[Saved data entries]
• • • • • • •

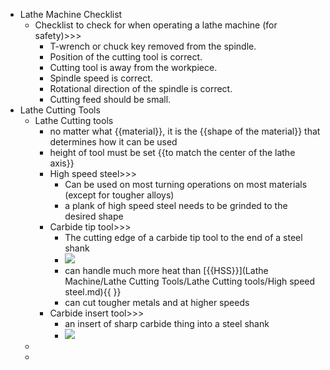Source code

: - Lathe Machine Checklist
    - Checklist to check for when operating a lathe machine (for safety)>>>
        - T-wrench or chuck key removed from the spindle.
        - Position of the cutting tool is correct.
        - Cutting tool is away from the workpiece.
        - Spindle speed is correct.
        - Rotational direction of the spindle is correct.
        - Cutting feed should be small.
- Lathe Cutting Tools
    - Lathe Cutting tools
        - no matter what {{material}}, it is the {{shape of the material}} that determines how it can be used
        - height of tool must be set {{to match the center of the lathe axis}} 
        - High speed steel>>>
            - Can be used on most turning operations on most materials (except for tougher alloys)
            - a plank of high speed steel needs to be grinded to the desired shape
        - Carbide tip tool>>>
            - The cutting edge of a carbide tip tool to the end of a steel shank
            - ![](https://remnote-user-data.s3.amazonaws.com/Y0w8rVcGWKTWPlYSMwJAIRqI9XZX1HR-tvJ34QvZBkQSxP6aEr83OUWBDTYe0T5Yrp7j5lJ4wT_Nti4UXRkqW4uYs1EULUagrXFpC6rtzo7xi8YKYl-UuNbRPYuwqdC4.png)
            - can handle much more heat than [{{HSS}}](Lathe Machine/Lathe Cutting Tools/Lathe Cutting tools/High speed steel.md){{ }} 
            - can cut tougher metals and at higher speeds
        - Carbide insert tool>>>
            - an insert of sharp carbide thing into a steel shank
            - ![](https://remnote-user-data.s3.amazonaws.com/3xoi-n3qNxGqonTo4Ib--vhyXfjJMsFTeTKux9D-FmuJsB0GR5C5oKTo6g1RpW4NrSKUIPWbPjYaZNAOiScXflsksn6VXJ-QomrstPAQEz0WEYvSleVyyPldKaJ3LXEq.png) 
    - 
    - 
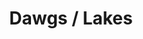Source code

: ---
ee_id: '4347'
site: '1'
type: '2'
url: 2016-035-dawgs-lakes
title: Dawgs / Lakes
year: '2016'
display_year: '2016'
medium: 1920x1080 H.264/MPEG-4 Part 10 looped digital file (from 11 lossless TIFS),
  media player, 65–75” flatscreen, armature, various cables
dims: Dimensions variable
pitch: ''
ps: ''
live_url: ''
related: ''
youtube: ''
related_code: ''
imgs: dawgs-lakes-2016-035-full-database-JH.jpg
subheading: ''
download: ''
add_credit: ''
commission: ''
layout: things-i-made
---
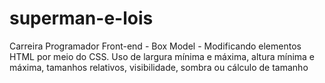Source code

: # superman-e-lois
 Carreira Programador Front-end - Box Model - Modificando elementos HTML por meio do CSS. Uso de largura mínima e máxima, altura mínima e máxima, tamanhos relativos, visibilidade, sombra ou cálculo de tamanho
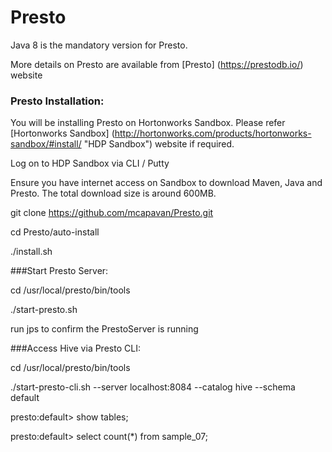 # Presto

Java 8 is the mandatory version for Presto.

More details on Presto are available from [Presto] (https://prestodb.io/) website

### Presto Installation:

You will be installing Presto on Hortonworks Sandbox. Please refer [Hortonworks Sandbox] (http://hortonworks.com/products/hortonworks-sandbox/#install/ "HDP Sandbox") website if required.

Log on to HDP Sandbox via CLI / Putty 

Ensure you have internet access on Sandbox to download Maven, Java and Presto. The total download size is around 600MB.

git clone https://github.com/mcapavan/Presto.git

cd Presto/auto-install

./install.sh

###Start Presto Server: 

cd /usr/local/presto/bin/tools

./start-presto.sh

run jps to confirm the PrestoServer is running

###Access Hive via Presto CLI:

cd /usr/local/presto/bin/tools

./start-presto-cli.sh --server localhost:8084 --catalog hive --schema default

presto:default> show tables;

presto:default> select count(*) from sample_07;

• • • • • • •

- [What is needed]: Using the data above, output the line that has "ee_id: '4347'", the line that has "presto:default> show tables;", and whatever lines fall between, each exactly as it stands and without pictures.

- [Exercise result]:
ee_id: '4347'
site: '1'
type: '2'
url: 2016-035-dawgs-lakes
title: Dawgs / Lakes
year: '2016'
display_year: '2016'
medium: 1920x1080 H.264/MPEG-4 Part 10 looped digital file (from 11 lossless TIFS),
  media player, 65–75” flatscreen, armature, various cables
dims: Dimensions variable
pitch: ''
ps: ''
live_url: ''
related: ''
youtube: ''
related_code: ''
imgs: dawgs-lakes-2016-035-full-database-JH.jpg
subheading: ''
download: ''
add_credit: ''
commission: ''
layout: things-i-made
---
Source code

: # superman-e-lois
 Carreira Programador Front-end - Box Model - Modificando elementos HTML por meio do CSS. Uso de largura mínima e máxima, altura mínima e máxima, tamanhos relativos, visibilidade, sombra ou cálculo de tamanho
 # Presto

Java 8 is the mandatory version for Presto.

More details on Presto are available from [Presto] (https://prestodb.io/) website

### Presto Installation:

You will be installing Presto on Hortonworks Sandbox. Please refer [Hortonworks Sandbox] (http://hortonworks.com/products/hortonworks-sandbox/#install/ "HDP Sandbox") website if required.

Log on to HDP Sandbox via CLI / Putty 

Ensure you have internet access on Sandbox to download Maven, Java and Presto. The total download size is around 600MB.

git clone https://github.com/mcapavan/Presto.git

cd Presto/auto-install

./install.sh

###Start Presto Server: 

cd /usr/local/presto/bin/tools

./start-presto.sh

run jps to confirm the PrestoServer is running

###Access Hive via Presto CLI:

cd /usr/local/presto/bin/tools

./start-presto-cli.sh --server localhost:8084 --catalog hive --schema default

presto:default> show tables;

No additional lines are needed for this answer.